Socialist Society were immensely encouraged by the immediate response. Tenants in Speke quickly contacted the students, and are organising a meeting and a demonstration. Yesterday, tenants from several estates met the Skelmersdale Tenants Action Committee, who are already on rent strike, and urged them to stay on strike until Liverpool could join them.
“The students’ leaflet has certainly harnessed the anger of Liverpool tenants”, enthused one of the Speke tenants. “Their actions will convince the ordinary people of Liverpool that not all students are high and mighty”.
The new Society gives as its main aim “to support all workers struggles”. They give as examples the rents campaign, collections that they are making for Lucas-CAV Fazakerley where there is a strike against the vicimisation of the convener, the support they gave to the Roberts-Arundel workers, and the joint meeting of students and workers last night on the issue of “getting rid of Polaris without creating redundancies.”

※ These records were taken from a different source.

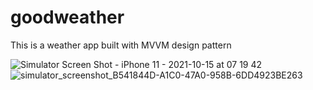 # goodweather
This is a weather app built with MVVM design pattern

![Simulator Screen Shot - iPhone 11 - 2021-10-15 at 07 19 42](https://user-images.githubusercontent.com/78941775/137441317-dc203a47-4cee-44f6-b0fe-8edd676d3363.png)
![simulator_screenshot_B541844D-A1C0-47A0-958B-6DD4923BE263](https://user-images.githubusercontent.com/78941775/137441343-35746988-4a45-4f9a-90b1-853c2b918f55.png)
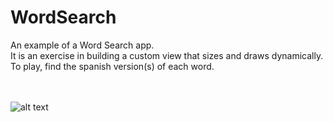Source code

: # WordSearch
An example of a Word Search app. <br/>
It is an exercise in building a custom view that sizes and draws dynamically. <br/>
To play, find the spanish version(s) of each word.<br/>
<br/><br/>

![alt text](https://media.giphy.com/media/oFyd7tPNRUa1ADJxkM/giphy.gif "screen-shot")
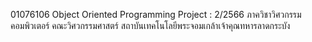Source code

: 01076106 Object Oriented Programming Project : 2/2566
ภาควิชาวิศวกรรมคอมพิวเตอร์ คณะวิศวกรรมศาสตร์
สถาบันเทคโนโลยีพระจอมเกล้าเจ้าคุณทหารลาดกระบัง

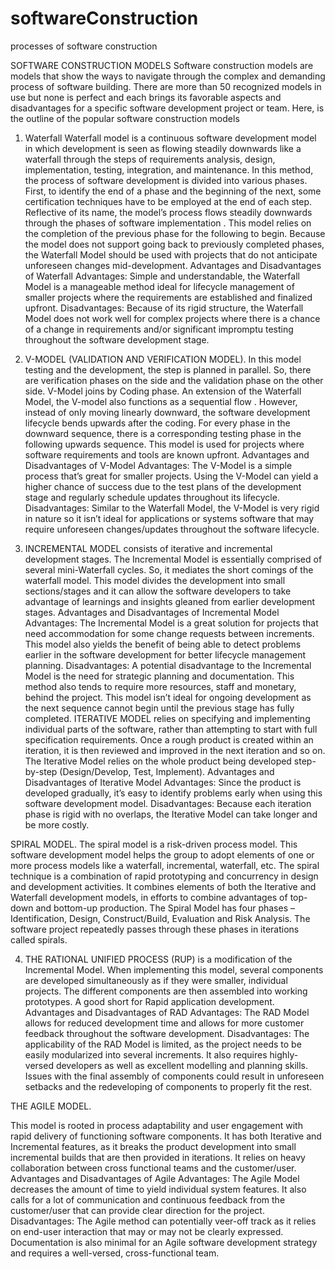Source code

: # softwareConstruction
processes of software construction

SOFTWARE CONSTRUCTION MODELS
Software construction models are models that show the ways to navigate through the complex and demanding process of software building.
There are more than 50 recognized models in use but none is perfect and each brings its favorable aspects and disadvantages for a specific software development project or team.
Here, is the outline of the popular software construction models
1.	Waterfall
Waterfall model is a continuous software development model in which development is seen as flowing steadily downwards like a waterfall through the steps of requirements analysis, design, implementation, testing, integration, and maintenance. In this method, the process of software development is divided into various phases. First, to identify the end of a phase and the beginning of the next, some certification techniques have to be employed at the end of each step.
Reflective of its name, the model’s process flows steadily downwards through the phases of software implementation .
This model relies on the completion of the previous phase for the following to begin. Because the model does not support going back to previously completed phases, the Waterfall Model should be used with projects that do not anticipate unforeseen changes mid-development.
Advantages and Disadvantages of Waterfall
Advantages: Simple and understandable, the Waterfall Model is a manageable method ideal for lifecycle management of smaller projects where the requirements are established and finalized upfront.
Disadvantages: Because of its rigid structure, the Waterfall Model does not work well for complex projects where there is a chance of a change in requirements and/or significant impromptu testing throughout the software development stage.
 

2.	V-MODEL (VALIDATION AND VERIFICATION MODEL).
In this model testing and the development, the step is planned in parallel. So, there are verification phases on the side and the validation phase on the other side. V-Model joins by Coding phase. An extension of the Waterfall Model, the V-model also functions as a sequential flow . However, instead of only moving linearly downward, the software development lifecycle bends upwards after the coding. 
For every phase in the downward sequence, there is a corresponding testing phase in the following upwards sequence. This model is used for projects where software requirements and tools are known upfront.
Advantages and Disadvantages of V-Model
Advantages: The V-Model is a simple process that’s great for smaller projects. Using the V-Model can yield a higher chance of success due to the test plans of the development stage and regularly schedule updates throughout its lifecycle.
Disadvantages: Similar to the Waterfall Model, the V-Model is very rigid in nature so it isn’t ideal for applications or systems software that may require unforeseen changes/updates throughout the software lifecycle. 
3.	INCREMENTAL MODEL
consists of iterative and incremental development stages. The Incremental Model is essentially comprised of several mini-Waterfall cycles. So, it mediates the short comings of the waterfall model.
This model divides the development into small sections/stages and it can allow the software developers to take advantage of learnings and insights gleaned from earlier development stages.
Advantages and Disadvantages of Incremental Model
Advantages: The Incremental Model is a great solution for projects that need accommodation for some change requests between increments. This model also yields the benefit of being able to detect problems earlier in the software development for better lifecycle management planning.
Disadvantages: A potential disadvantage to the Incremental Model is the need for strategic planning and documentation. This method also tends to require more resources, staff and monetary, behind the project. This model isn’t ideal for ongoing development as the next sequence cannot begin until the previous stage has fully completed. 
ITERATIVE MODEL
 relies on specifying and implementing individual parts of the software, rather than attempting to start with full specification requirements. Once a rough product is created within an iteration, it is then reviewed and improved in the next iteration and so on. The Iterative Model relies on the whole product being developed step-by-step (Design/Develop, Test, Implement).
Advantages and Disadvantages of Iterative Model
Advantages: Since the product is developed gradually, it’s easy to identify problems early when using this software development model.
Disadvantages: Because each iteration phase is rigid with no overlaps, the Iterative Model can take longer and be more costly.
 
 
SPIRAL MODEL.
The spiral model is a risk-driven process model. This software development model helps the group to adopt elements of one or more process models like a waterfall, incremental, waterfall, etc. The spiral technique is a combination of rapid prototyping and concurrency in design and development activities.
It combines elements of both the Iterative and Waterfall development models, in efforts to combine advantages of top-down and bottom-up production.
The Spiral Model has four phases – Identification, Design, Construct/Build, Evaluation and Risk Analysis.
The software project repeatedly passes through these phases in iterations called spirals.  
 
4.	THE RATIONAL UNIFIED PROCESS (RUP)
is a modification of the Incremental Model. When implementing this model, several components are developed simultaneously as if they were smaller, individual projects. The different components are then assembled into working prototypes. A good short for Rapid application development.
Advantages and Disadvantages of RAD
Advantages: The RAD Model allows for reduced development time and allows for more customer feedback throughout the software development.
Disadvantages: The applicability of the RAD Model is limited, as the project needs to be easily modularized into several increments. It also requires highly-versed developers as well as excellent modelling and planning skills. Issues with the final assembly of components could result in unforeseen setbacks and the redeveloping of components to properly fit the rest.
 
 
THE AGILE MODEL.
 
This model is rooted in process adaptability and user engagement with rapid delivery of functioning software components. It has both Iterative and Incremental features, as it breaks the product development into small incremental builds that are then provided in iterations.
It relies on heavy collaboration between cross functional teams and the customer/user. 
Advantages and Disadvantages of Agile
Advantages: The Agile Model decreases the amount of time to yield individual system features. It also calls for a lot of communication and continuous feedback from the customer/user that can provide clear direction for the project.
Disadvantages: The Agile method can potentially veer-off track as it relies on end-user interaction that may or may not be clearly expressed. Documentation is also minimal for an Agile software development strategy and requires a well-versed, cross-functional team.


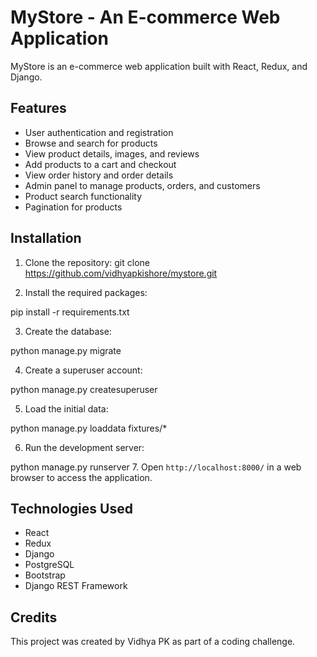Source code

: # MyStore - An E-commerce Web Application

MyStore is an e-commerce web application built with React, Redux, and Django.

## Features

- User authentication and registration
- Browse and search for products
- View product details, images, and reviews
- Add products to a cart and checkout
- View order history and order details
- Admin panel to manage products, orders, and customers
- Product search functionality
- Pagination for products

## Installation

1. Clone the repository:
git clone https://github.com/vidhyapkishore/mystore.git

2. Install the required packages:

pip install -r requirements.txt


3. Create the database:

python manage.py migrate


4. Create a superuser account:

python manage.py createsuperuser

5. Load the initial data:

python manage.py loaddata fixtures/*

6. Run the development server:

python manage.py runserver
7. Open `http://localhost:8000/` in a web browser to access the application.

## Technologies Used

- React
- Redux
- Django
- PostgreSQL
- Bootstrap
- Django REST Framework

## Credits

This project was created by Vidhya PK as part of a coding challenge.
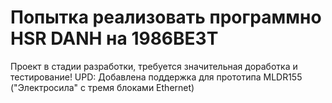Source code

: ﻿# Попытка реализовать программно HSR DANH на 1986ВЕ3Т

Проект в стадии разработки, требуется значительная доработка и тестирование!
UPD: Добавлена поддержка для прототипа MLDR155 ("Электросила" с тремя блоками Ethernet)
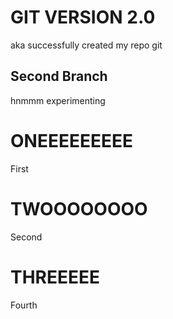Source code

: # GIT VERSION 2.0

aka successfully created my repo
git

## Second Branch

hnmmm experimenting

# ONEEEEEEEEE

First

# TWOOOOOOOO

Second

# THREEEEE

Fourth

Footnote from the future (2010)
This was a time of intense debate, reorganisation and emergence of new organisations on the radical left – a consequence of disillusionment with the policies of the Labour government of Harold Wilson (1964-70) and influenced, too, by international issues such as the Vietnam War and the events of May 1968 in France. This period saw the emergence of the International Socialists and the International Marxist Group – both Trotskyist factions which would exercise considerable influence in student radical circles.The IMG were influential in the editorial board of Black Dwarf, the alternative political and cultural newspaper published between May 1968 and 1972 by a collective of socialists that included Tariq Ali, Clive Goodwin, David Mercer, Mo Teitlebaum, Adrian Mitchell, Sheila Rowbotham, Sean Thompson, Roger Tyrrell and Fred Halliday.
Another example of this was the publication of the May Day Manifesto as a Penguin Special in 1968, edited by Raymond Williams and with contributions from the likes of EP Thompson Stuart Hall, Ken Coates, Terry Eagleton and Michael Barratt Brown.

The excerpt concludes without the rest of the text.